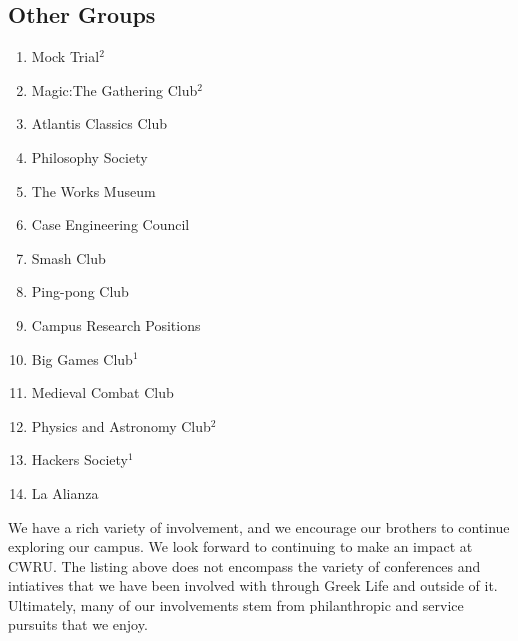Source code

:     \subsection*{Other Groups}
      \begin{enumerate}
	\item Mock Trial$^2$
	\item Magic:The Gathering Club$^2$
	\item Atlantis Classics Club
	\item Philosophy Society
	\item The Works Museum
	\item Case Engineering Council
	\item Smash Club
	\item Ping-pong Club
	\item Campus Research Positions
	\item Big Games Club$^1$
	\item Medieval Combat Club
	\item Physics and Astronomy Club$^2$
	\item Hackers Society$^1$
	\item La Alianza	
      \end{enumerate}

  We have a rich variety of involvement, and we encourage our brothers to continue exploring our campus. We look forward to continuing to make an impact at CWRU. The listing above does not encompass the variety of conferences and intiatives that we have been involved with through Greek Life and outside of it. Ultimately, many of our involvements stem from philanthropic and service pursuits that we enjoy.
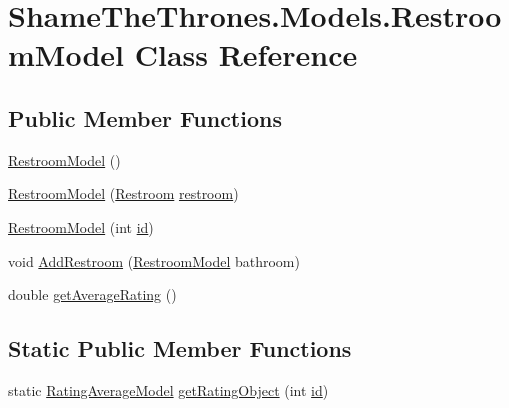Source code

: \hypertarget{class_shame_the_thrones_1_1_models_1_1_restroom_model}{}\section{Shame\+The\+Thrones.\+Models.\+Restroom\+Model Class Reference}
\label{class_shame_the_thrones_1_1_models_1_1_restroom_model}
\subsection*{Public Member Functions}
\begin{DoxyCompactItemize}
\item 
\hyperlink{class_shame_the_thrones_1_1_models_1_1_restroom_model_a687b51922172de57fed693d9afb04e45}{Restroom\+Model} ()
\item 
\hyperlink{class_shame_the_thrones_1_1_models_1_1_restroom_model_a22e553def11a89d809242c83beb00550}{Restroom\+Model} (\hyperlink{class_shame_the_thrones_1_1_models_1_1_db_context_1_1_restroom}{Restroom} \hyperlink{typescriptcombined_8js_a6f245fd3da421ab8da36b2973e8a3bd4}{restroom})
\item 
\hyperlink{class_shame_the_thrones_1_1_models_1_1_restroom_model_afc420fd2fc5dd0719cbe3bf349a73678}{Restroom\+Model} (int \hyperlink{class_shame_the_thrones_1_1_models_1_1_restroom_model_aa40cb126c8e366c08de4764b232613ce}{id})
\item 
void \hyperlink{class_shame_the_thrones_1_1_models_1_1_restroom_model_a2d185959128d4ace8bae84cff8fe4363}{Add\+Restroom} (\hyperlink{class_shame_the_thrones_1_1_models_1_1_restroom_model}{Restroom\+Model} bathroom)
\item 
double \hyperlink{class_shame_the_thrones_1_1_models_1_1_restroom_model_a595556ac01efdda0362abe6a375be6ba}{get\+Average\+Rating} ()
\end{DoxyCompactItemize}
\subsection*{Static Public Member Functions}
\begin{DoxyCompactItemize}
\item 
static \hyperlink{class_shame_the_thrones_1_1_models_1_1_rating_average_model}{Rating\+Average\+Model} \hyperlink{class_shame_the_thrones_1_1_models_1_1_restroom_model_ab67708aa2546c81e3286990ffa604441}{get\+Rating\+Object} (int \hyperlink{class_shame_the_thrones_1_1_models_1_1_restroom_model_aa40cb126c8e366c08de4764b232613ce}{id})
\end{DoxyCompactItemize}
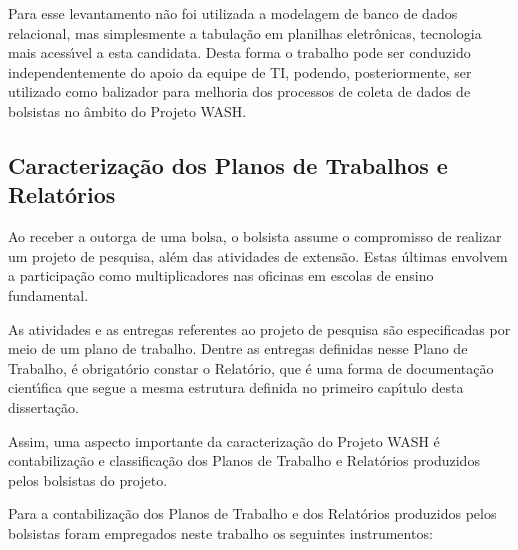 \documentclass[
12pt,		%
openright,	%
twoside,  %
a4paper,			%
chapter=TITLE,		%
english,			%
french,				%
spanish,			%
brazil				%
]{USPSC-classe/USPSC_RedarTex}
\begin{document}
Para esse levantamento n\~ao foi utilizada a modelagem de banco de dados relacional, mas simplesmente a tabula\c{c}\~ao em planilhas eletr\^onicas, tecnologia mais acess\'{\i}vel a esta candidata. Desta forma o trabalho pode ser conduzido independentemente do apoio da equipe de TI, podendo, posteriormente, ser utilizado como balizador para melhoria dos processos de coleta de dados de bolsistas no \^ambito do Projeto WASH.










\subsection[Caracteriza\c{c}\~ao dos Planos de Trabalhos e Relat\'orios]{Caracteriza\c{c}\~ao dos Planos de Trabalhos e Relat\'orios}\label{Caracteriza\c{c}\~ao dos Planos de Trabalhos e Relat\'orios}
Ao receber a outorga de uma bolsa, o bolsista assume o compromisso de realizar um projeto de pesquisa, al\'em das atividades de extens\~ao. Estas \'ultimas envolvem a participa\c{c}\~ao como multiplicadores nas oficinas em escolas de ensino fundamental.










As atividades e as entregas referentes ao projeto de pesquisa s\~ao especificadas por meio de um plano de trabalho. Dentre as entregas definidas nesse Plano de Trabalho, \'e obrigat\'orio constar o Relat\'orio, que \'e uma forma de documenta\c{c}\~ao cient\'{\i}fica que segue a mesma estrutura definida no primeiro cap\'{\i}tulo desta disserta\c{c}\~ao.










Assim, uma aspecto importante da caracteriza\c{c}\~ao do Projeto WASH \'e contabiliza\c{c}\~ao e classifica\c{c}\~ao dos Planos de Trabalho e Relat\'orios produzidos pelos bolsistas do projeto.










Para a contabiliza\c{c}\~ao dos Planos de Trabalho e dos Relat\'orios produzidos pelos bolsistas foram empregados neste trabalho os seguintes instrumentos:
\end{document}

■ THE PROBLEM
After identifying the lines above that contain "produzidos", copy each one.

■ ANSWER TO THIS PROBLEM
Assim, uma aspecto importante da caracteriza\c{c}\~ao do Projeto WASH \'e contabiliza\c{c}\~ao e classifica\c{c}\~ao dos Planos de Trabalho e Relat\'orios produzidos pelos bolsistas do projeto.
Para a contabiliza\c{c}\~ao dos Planos de Trabalho e dos Relat\'orios produzidos pelos bolsistas foram empregados neste trabalho os seguintes instrumentos:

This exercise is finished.